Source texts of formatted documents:

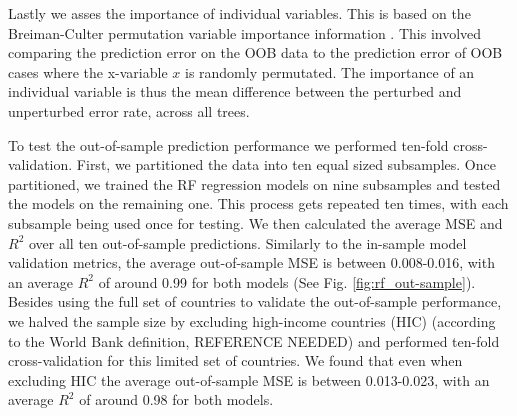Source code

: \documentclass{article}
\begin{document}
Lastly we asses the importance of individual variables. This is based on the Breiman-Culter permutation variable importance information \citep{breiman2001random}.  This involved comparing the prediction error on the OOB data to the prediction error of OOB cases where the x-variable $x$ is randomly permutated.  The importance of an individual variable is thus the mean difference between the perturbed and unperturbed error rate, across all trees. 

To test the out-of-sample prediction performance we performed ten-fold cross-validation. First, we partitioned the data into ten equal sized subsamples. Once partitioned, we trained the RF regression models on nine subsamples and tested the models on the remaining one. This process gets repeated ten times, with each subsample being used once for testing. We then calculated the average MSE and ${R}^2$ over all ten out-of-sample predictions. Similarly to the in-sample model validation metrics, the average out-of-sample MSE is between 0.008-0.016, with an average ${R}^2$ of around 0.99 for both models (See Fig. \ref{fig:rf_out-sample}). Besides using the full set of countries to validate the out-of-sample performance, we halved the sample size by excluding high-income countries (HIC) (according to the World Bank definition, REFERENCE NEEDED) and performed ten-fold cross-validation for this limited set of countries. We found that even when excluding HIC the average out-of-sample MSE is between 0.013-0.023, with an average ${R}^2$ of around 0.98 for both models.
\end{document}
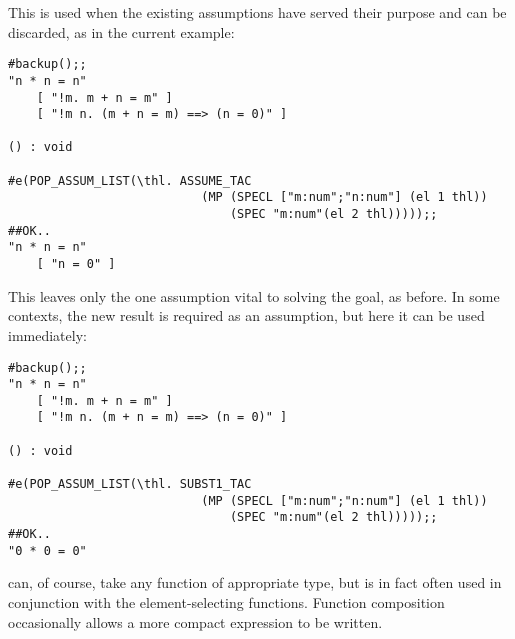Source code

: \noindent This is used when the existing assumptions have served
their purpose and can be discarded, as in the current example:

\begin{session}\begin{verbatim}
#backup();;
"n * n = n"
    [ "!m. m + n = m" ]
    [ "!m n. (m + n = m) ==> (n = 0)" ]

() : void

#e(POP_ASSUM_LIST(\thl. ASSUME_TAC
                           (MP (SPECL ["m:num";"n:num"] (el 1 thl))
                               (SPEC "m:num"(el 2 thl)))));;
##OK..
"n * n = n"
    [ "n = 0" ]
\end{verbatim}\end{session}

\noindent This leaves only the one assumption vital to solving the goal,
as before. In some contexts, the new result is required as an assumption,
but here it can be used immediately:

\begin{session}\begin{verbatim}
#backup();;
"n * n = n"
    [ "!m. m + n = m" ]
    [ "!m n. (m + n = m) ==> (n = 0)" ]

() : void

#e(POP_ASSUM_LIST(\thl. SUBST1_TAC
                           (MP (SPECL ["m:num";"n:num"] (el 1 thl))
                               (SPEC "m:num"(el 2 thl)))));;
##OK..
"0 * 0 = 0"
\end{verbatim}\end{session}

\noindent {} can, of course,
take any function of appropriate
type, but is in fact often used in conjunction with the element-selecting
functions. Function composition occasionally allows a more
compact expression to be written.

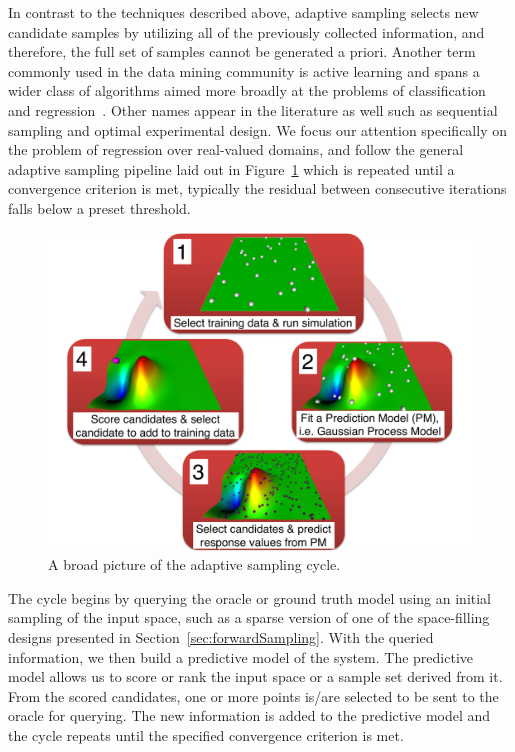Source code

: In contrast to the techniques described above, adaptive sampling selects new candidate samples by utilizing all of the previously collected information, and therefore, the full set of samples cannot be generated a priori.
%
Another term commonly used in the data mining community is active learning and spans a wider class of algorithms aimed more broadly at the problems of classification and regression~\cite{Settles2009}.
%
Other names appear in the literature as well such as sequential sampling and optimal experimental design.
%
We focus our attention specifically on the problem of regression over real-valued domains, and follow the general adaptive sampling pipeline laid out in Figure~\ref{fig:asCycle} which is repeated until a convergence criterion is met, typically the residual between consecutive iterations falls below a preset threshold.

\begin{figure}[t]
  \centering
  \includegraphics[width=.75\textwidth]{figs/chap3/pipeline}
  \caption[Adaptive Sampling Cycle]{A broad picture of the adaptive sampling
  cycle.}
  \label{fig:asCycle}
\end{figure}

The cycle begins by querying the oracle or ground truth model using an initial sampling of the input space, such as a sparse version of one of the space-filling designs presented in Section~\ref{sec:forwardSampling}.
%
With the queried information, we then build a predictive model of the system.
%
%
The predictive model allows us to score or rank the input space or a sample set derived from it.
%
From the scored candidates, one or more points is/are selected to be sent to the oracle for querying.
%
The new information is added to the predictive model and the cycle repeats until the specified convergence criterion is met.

==

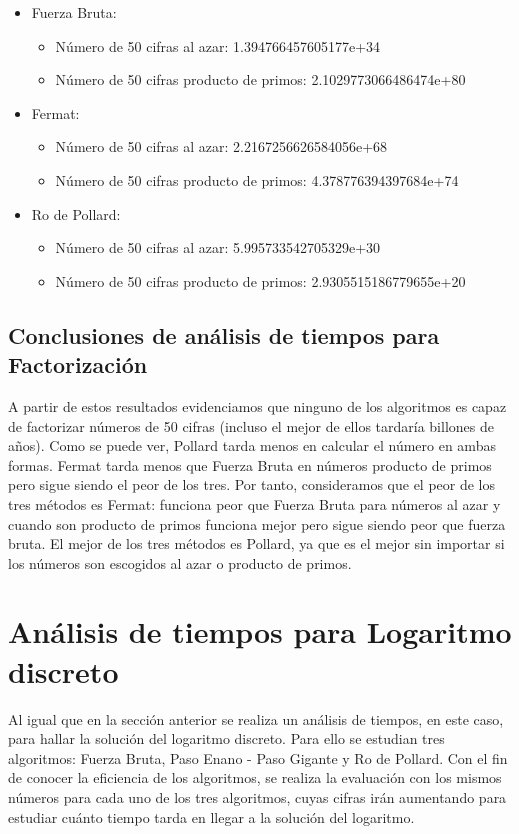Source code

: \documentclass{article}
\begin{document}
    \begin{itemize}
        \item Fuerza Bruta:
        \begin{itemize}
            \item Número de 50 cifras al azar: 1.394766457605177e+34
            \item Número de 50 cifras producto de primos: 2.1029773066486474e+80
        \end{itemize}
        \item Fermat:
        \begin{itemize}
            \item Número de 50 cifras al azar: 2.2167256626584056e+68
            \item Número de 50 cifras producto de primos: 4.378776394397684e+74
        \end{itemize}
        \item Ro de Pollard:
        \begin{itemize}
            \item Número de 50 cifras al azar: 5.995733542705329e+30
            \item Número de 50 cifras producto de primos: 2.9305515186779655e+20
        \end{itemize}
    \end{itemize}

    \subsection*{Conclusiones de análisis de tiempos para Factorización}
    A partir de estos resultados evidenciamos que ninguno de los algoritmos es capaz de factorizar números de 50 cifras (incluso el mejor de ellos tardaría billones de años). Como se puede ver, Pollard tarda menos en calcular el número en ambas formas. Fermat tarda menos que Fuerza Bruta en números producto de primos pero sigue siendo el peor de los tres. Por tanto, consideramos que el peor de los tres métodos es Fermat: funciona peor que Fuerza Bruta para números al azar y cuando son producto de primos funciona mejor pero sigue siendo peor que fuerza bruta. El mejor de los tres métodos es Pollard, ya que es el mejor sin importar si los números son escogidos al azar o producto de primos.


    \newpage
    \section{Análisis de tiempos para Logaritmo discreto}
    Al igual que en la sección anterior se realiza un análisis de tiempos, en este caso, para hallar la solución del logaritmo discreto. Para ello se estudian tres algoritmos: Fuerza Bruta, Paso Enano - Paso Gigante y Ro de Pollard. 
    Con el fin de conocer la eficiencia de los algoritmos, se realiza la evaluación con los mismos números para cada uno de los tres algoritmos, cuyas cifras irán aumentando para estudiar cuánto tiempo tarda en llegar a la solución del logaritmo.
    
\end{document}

--

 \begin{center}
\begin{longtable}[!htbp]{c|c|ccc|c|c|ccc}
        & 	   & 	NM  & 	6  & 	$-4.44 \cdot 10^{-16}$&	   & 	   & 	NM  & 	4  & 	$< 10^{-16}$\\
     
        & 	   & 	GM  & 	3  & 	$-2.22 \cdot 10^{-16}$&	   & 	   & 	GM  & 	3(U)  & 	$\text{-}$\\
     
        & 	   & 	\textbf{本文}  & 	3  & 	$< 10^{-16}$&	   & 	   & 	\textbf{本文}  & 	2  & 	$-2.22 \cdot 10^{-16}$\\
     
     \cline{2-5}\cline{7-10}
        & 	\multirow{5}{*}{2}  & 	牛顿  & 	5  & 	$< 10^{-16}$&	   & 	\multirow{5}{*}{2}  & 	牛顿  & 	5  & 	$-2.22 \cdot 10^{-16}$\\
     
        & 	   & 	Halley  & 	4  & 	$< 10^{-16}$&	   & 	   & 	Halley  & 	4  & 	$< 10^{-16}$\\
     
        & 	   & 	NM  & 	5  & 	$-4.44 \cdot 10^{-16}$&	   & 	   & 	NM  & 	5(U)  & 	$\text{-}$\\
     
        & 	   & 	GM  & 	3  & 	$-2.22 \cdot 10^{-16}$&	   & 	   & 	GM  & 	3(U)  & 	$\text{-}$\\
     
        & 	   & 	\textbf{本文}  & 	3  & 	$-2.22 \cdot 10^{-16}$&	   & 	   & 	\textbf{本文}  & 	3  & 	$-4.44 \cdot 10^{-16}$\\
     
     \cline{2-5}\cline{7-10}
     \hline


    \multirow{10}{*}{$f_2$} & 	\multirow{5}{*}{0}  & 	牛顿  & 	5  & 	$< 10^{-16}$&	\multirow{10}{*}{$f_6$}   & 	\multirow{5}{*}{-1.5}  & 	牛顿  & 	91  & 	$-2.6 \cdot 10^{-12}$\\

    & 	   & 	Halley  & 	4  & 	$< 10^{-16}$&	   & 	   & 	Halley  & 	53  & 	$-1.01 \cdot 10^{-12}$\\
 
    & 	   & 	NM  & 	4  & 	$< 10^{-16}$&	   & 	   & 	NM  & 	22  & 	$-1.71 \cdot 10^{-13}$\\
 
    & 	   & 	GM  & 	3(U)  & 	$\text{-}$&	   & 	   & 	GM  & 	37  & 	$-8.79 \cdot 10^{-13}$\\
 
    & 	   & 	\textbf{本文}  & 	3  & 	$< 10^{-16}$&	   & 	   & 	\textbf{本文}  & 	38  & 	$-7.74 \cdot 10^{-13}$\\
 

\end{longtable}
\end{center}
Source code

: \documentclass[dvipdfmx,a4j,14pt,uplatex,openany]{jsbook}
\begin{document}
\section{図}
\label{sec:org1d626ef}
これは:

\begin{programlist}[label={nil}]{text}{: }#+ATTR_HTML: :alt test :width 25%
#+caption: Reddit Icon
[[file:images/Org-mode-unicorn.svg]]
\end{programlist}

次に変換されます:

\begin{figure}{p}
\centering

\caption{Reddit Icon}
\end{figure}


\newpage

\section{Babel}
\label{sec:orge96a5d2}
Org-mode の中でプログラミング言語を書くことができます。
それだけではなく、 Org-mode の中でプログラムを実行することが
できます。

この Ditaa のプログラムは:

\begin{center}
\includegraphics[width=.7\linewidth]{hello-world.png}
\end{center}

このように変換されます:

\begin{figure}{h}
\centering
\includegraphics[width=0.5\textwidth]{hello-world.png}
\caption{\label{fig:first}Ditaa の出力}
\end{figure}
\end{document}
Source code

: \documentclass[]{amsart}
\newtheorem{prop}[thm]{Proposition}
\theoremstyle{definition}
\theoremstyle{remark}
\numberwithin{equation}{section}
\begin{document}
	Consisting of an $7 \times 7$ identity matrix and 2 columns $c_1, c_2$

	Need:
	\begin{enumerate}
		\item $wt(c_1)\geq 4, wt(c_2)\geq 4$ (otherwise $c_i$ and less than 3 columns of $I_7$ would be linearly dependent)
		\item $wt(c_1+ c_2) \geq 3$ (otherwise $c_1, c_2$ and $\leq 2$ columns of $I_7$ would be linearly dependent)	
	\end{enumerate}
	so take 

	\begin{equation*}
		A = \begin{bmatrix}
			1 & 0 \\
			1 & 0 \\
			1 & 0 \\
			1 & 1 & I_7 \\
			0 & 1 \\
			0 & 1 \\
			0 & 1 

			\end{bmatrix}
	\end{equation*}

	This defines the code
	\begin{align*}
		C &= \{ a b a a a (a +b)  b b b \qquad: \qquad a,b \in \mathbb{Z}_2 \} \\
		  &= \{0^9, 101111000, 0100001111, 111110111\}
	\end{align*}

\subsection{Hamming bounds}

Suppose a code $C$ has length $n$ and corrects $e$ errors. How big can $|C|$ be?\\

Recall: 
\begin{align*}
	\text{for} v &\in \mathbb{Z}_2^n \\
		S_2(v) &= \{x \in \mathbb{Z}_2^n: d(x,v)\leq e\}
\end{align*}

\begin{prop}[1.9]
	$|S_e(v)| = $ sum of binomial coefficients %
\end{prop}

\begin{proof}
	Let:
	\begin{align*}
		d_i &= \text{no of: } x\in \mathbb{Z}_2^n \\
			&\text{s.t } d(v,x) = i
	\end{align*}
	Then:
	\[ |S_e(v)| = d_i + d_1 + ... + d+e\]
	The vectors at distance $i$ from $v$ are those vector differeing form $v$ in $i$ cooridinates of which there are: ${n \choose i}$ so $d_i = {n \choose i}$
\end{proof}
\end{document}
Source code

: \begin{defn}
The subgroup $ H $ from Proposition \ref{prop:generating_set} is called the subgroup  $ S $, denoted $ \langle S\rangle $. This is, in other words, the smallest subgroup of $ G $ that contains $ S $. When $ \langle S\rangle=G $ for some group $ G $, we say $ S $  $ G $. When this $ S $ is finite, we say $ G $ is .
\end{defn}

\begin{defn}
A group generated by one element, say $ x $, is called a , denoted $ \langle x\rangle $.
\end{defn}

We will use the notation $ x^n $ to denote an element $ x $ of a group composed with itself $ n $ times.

| ASSIGNMENT |
Copy out the lines of the data where the string "Halley" occurs.

| RESPONSE TO THE TASK |
        & 	   & 	Halley  & 	4  & 	$< 10^{-16}$&	   & 	   & 	Halley  & 	4  & 	$< 10^{-16}$\\
    & 	   & 	Halley  & 	4  & 	$< 10^{-16}$&	   & 	   & 	Halley  & 	53  & 	$-1.01 \cdot 10^{-12}$\\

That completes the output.